Met de menuinstellingen Weergave wordt bepaald hoe de huidige afbeelding en miniaturen worden afgebeeld. U kunt ook de Werkbalk onderaan gebruiken om de weergave-instellingen te wijzigen.

Met Pagina afbeelden (F2) wordt de afbeelding weergegeven in het venster. Dit is de instelling voor de standaardweergave.

Met Miniaturen afbeelden(F3) worden alleen miniaturen afgebeeld van elke pagina in het afbeeldingsdocument.

Met Twee pagina's afbeelden (F4) worden twee pagina's naast elkaar afgebeeld in een document met meerdere pagina's.

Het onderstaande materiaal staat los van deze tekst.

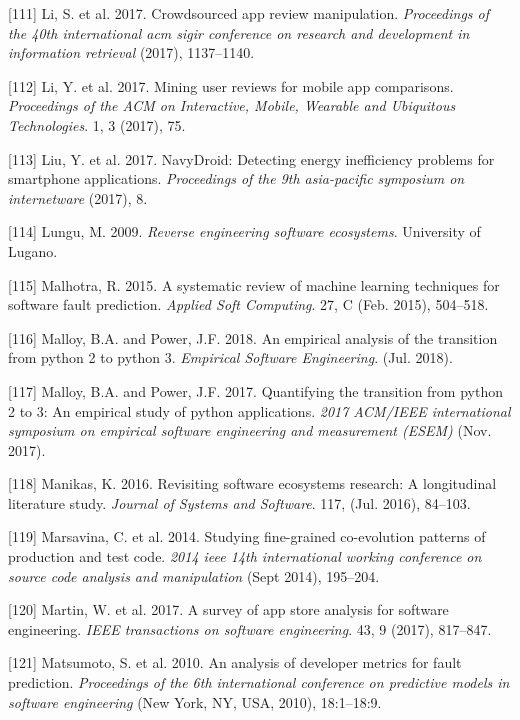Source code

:\documentclass[]{book}
\begin{document}
\hypertarget{ref-i2017crowdsourced}{}
{[}111{]} Li, S. et al. 2017. Crowdsourced app review manipulation.
\emph{Proceedings of the 40th international acm sigir conference on
research and development in information retrieval} (2017), 1137--1140.

\hypertarget{ref-li2017mining}{}
{[}112{]} Li, Y. et al. 2017. Mining user reviews for mobile app
comparisons. \emph{Proceedings of the ACM on Interactive, Mobile,
Wearable and Ubiquitous Technologies}. 1, 3 (2017), 75.

\hypertarget{ref-LWXM2017}{}
{[}113{]} Liu, Y. et al. 2017. NavyDroid: Detecting energy inefficiency
problems for smartphone applications. \emph{Proceedings of the 9th
asia-pacific symposium on internetware} (2017), 8.

\hypertarget{ref-Lungu2009}{}
{[}114{]} Lungu, M. 2009. \emph{Reverse engineering software
ecosystems}. University of Lugano.

\hypertarget{ref-Malhotra2015}{}
{[}115{]} Malhotra, R. 2015. A systematic review of machine learning
techniques for software fault prediction. \emph{Applied Soft Computing}.
27, C (Feb. 2015), 504--518.

\hypertarget{ref-Malloy2018}{}
{[}116{]} Malloy, B.A. and Power, J.F. 2018. An empirical analysis of
the transition from python 2 to python 3. \emph{Empirical Software
Engineering}. (Jul. 2018).

\hypertarget{ref-Malloy2017}{}
{[}117{]} Malloy, B.A. and Power, J.F. 2017. Quantifying the transition
from python 2 to 3: An empirical study of python applications.
\emph{2017 ACM/IEEE international symposium on empirical software
engineering and measurement (ESEM)} (Nov. 2017).

\hypertarget{ref-Manikas2016}{}
{[}118{]} Manikas, K. 2016. Revisiting software ecosystems research: A
longitudinal literature study. \emph{Journal of Systems and Software}.
117, (Jul. 2016), 84--103.

\hypertarget{ref-marsavina2014}{}
{[}119{]} Marsavina, C. et al. 2014. Studying fine-grained co-evolution
patterns of production and test code. \emph{2014 ieee 14th international
working conference on source code analysis and manipulation} (Sept
2014), 195--204.

\hypertarget{ref-martin2015survey}{}
{[}120{]} Martin, W. et al. 2017. A survey of app store analysis for
software engineering. \emph{IEEE transactions on software engineering}.
43, 9 (2017), 817--847.

\hypertarget{ref-Matsumoto2010}{}
{[}121{]} Matsumoto, S. et al. 2010. An analysis of developer metrics
for fault prediction. \emph{Proceedings of the 6th international
conference on predictive models in software engineering} (New York, NY,
USA, 2010), 18:1--18:9.
\end{document}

Met Miniaturen afbeelden: Links (F5) worden miniaturen van het document links van de afbeelding afgebeeld.

Met Miniaturen afbeelden: Onderaan (F6) worden miniaturen van het document onder de afbeelding afgebeeld.

Met Miniaturen afbeelden: Bovenaan (F7) worden miniaturen van het document boven de afbeelding afgebeeld.

Met Miniaturen afbeelden: Rechts (F8) worden miniaturen van het document rechts van de afbeelding afgebeeld.

Terug naar boven

Menu Afbeelding

Met de menuinstellingen Afbeelding wordt bepaald welk formaat de huidige afbeelding heeft of hoe de afbeelding wordt gedraaid. U kunt ook de Hoofdwerkbalk gebruiken om de instellingen van de afbeelding te wijzigen.

Met Aanpassen aan vensterbreedte (F9) Wordt het formaat van de afbeelding gewijzigd zodat deze past binnen de breedte van het venster.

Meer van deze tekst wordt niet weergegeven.